If you thought my break down of Gloria Bell’s life was uninspired, then try walking in her shoes for a day. Sebastian Lelio and cinematographer Natasha Braier have crafted a hypnotic and frustratingly repetitious nightmare from which there is no escape. Every beat of Gloria’s life—the dance club, her work, and her children—clearly drains a drop of her soul, but against all signs and advice from the people in her life, she still falls in line as expected. Julianne Moore’s performance is nothing short of brilliantly nuanced and unapologetically “you.”
And by “you,” I mean, we are all Gloria. Whether it was yesterday, today, or next Tuesday, we continue to fall victim to the routine activities and the problematic individuals that leech off us with zero remorse. However, there are moments when we think things are about to change for the better. Gloria certainly thinks so when she falls for John Turturro’s Arnold one night at the dance club. At first sight, Arnold seems like the perfect lost soul for Gloria. She takes a leap of faith and quickly entangles her life with a man who is admittedly in rougher shape than her.
Far be it for me to try to separate Julianne Moore from Gloria Bell. She effortlessly embodies a painfully relatable mood of complicity that creates a wonderfully frustrating and real character.

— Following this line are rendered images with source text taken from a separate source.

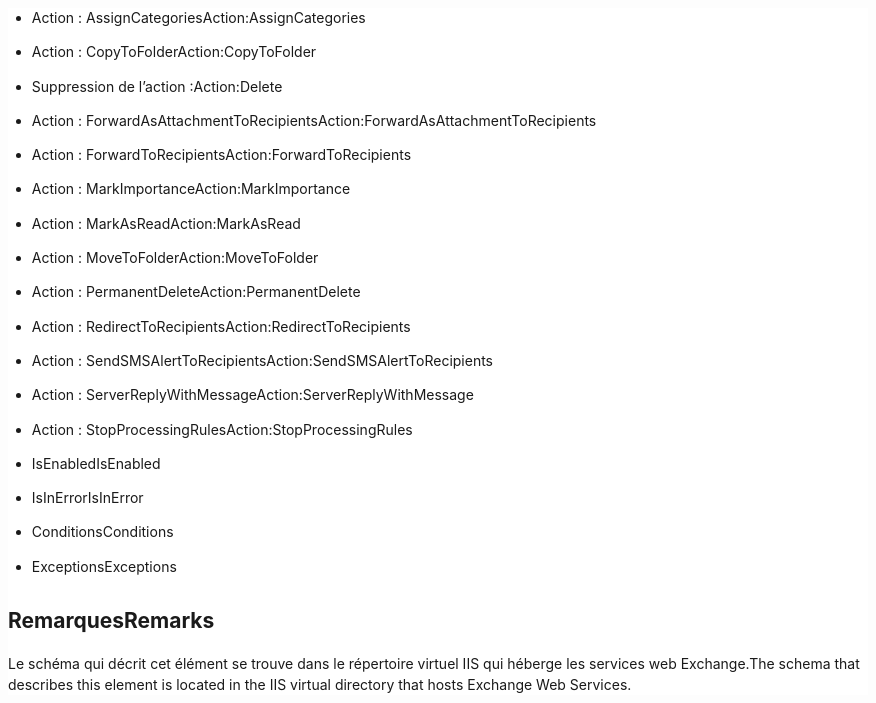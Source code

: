 - <span data-ttu-id="33faa-192">Action : AssignCategories</span><span class="sxs-lookup"><span data-stu-id="33faa-192">Action:AssignCategories</span></span>
    
- <span data-ttu-id="33faa-193">Action : CopyToFolder</span><span class="sxs-lookup"><span data-stu-id="33faa-193">Action:CopyToFolder</span></span>
    
- <span data-ttu-id="33faa-194">Suppression de l’action :</span><span class="sxs-lookup"><span data-stu-id="33faa-194">Action:Delete</span></span>
    
- <span data-ttu-id="33faa-195">Action : ForwardAsAttachmentToRecipients</span><span class="sxs-lookup"><span data-stu-id="33faa-195">Action:ForwardAsAttachmentToRecipients</span></span>
    
- <span data-ttu-id="33faa-196">Action : ForwardToRecipients</span><span class="sxs-lookup"><span data-stu-id="33faa-196">Action:ForwardToRecipients</span></span>
    
- <span data-ttu-id="33faa-197">Action : MarkImportance</span><span class="sxs-lookup"><span data-stu-id="33faa-197">Action:MarkImportance</span></span>
    
- <span data-ttu-id="33faa-198">Action : MarkAsRead</span><span class="sxs-lookup"><span data-stu-id="33faa-198">Action:MarkAsRead</span></span>
    
- <span data-ttu-id="33faa-199">Action : MoveToFolder</span><span class="sxs-lookup"><span data-stu-id="33faa-199">Action:MoveToFolder</span></span>
    
- <span data-ttu-id="33faa-200">Action : PermanentDelete</span><span class="sxs-lookup"><span data-stu-id="33faa-200">Action:PermanentDelete</span></span>
    
- <span data-ttu-id="33faa-201">Action : RedirectToRecipients</span><span class="sxs-lookup"><span data-stu-id="33faa-201">Action:RedirectToRecipients</span></span>
    
- <span data-ttu-id="33faa-202">Action : SendSMSAlertToRecipients</span><span class="sxs-lookup"><span data-stu-id="33faa-202">Action:SendSMSAlertToRecipients</span></span>
    
- <span data-ttu-id="33faa-203">Action : ServerReplyWithMessage</span><span class="sxs-lookup"><span data-stu-id="33faa-203">Action:ServerReplyWithMessage</span></span>
    
- <span data-ttu-id="33faa-204">Action : StopProcessingRules</span><span class="sxs-lookup"><span data-stu-id="33faa-204">Action:StopProcessingRules</span></span>
    
- <span data-ttu-id="33faa-205">IsEnabled</span><span class="sxs-lookup"><span data-stu-id="33faa-205">IsEnabled</span></span>
    
- <span data-ttu-id="33faa-206">IsInError</span><span class="sxs-lookup"><span data-stu-id="33faa-206">IsInError</span></span>
    
- <span data-ttu-id="33faa-207">Conditions</span><span class="sxs-lookup"><span data-stu-id="33faa-207">Conditions</span></span>
    
- <span data-ttu-id="33faa-208">Exceptions</span><span class="sxs-lookup"><span data-stu-id="33faa-208">Exceptions</span></span>
    
## <a name="remarks"></a><span data-ttu-id="33faa-209">Remarques</span><span class="sxs-lookup"><span data-stu-id="33faa-209">Remarks</span></span>

<span data-ttu-id="33faa-210">Le schéma qui décrit cet élément se trouve dans le répertoire virtuel IIS qui héberge les services web Exchange.</span><span class="sxs-lookup"><span data-stu-id="33faa-210">The schema that describes this element is located in the IIS virtual directory that hosts Exchange Web Services.</span></span>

No matter the number of missteps Gloria makes to push her love life on track, and against my better judgment as a rational human being, I still wanted to stand by her side.
Often the film feels unsure when to transition from scene to scene, which undermines whatever emotional payoff was set up from the beginning. Gloria Bell’s interactions with minor characters don’t suffer from this rough cutting as much as the scenes of her and Arnold’s sizzling mid-life romance. Sebastian Lelio has given us a slice-of-life movie more challenging than most of the entries of its genre. You’ll laugh. You’ll cry. But I wonder if you’ll take the risk to decide how similar your life compares to Gloria’s.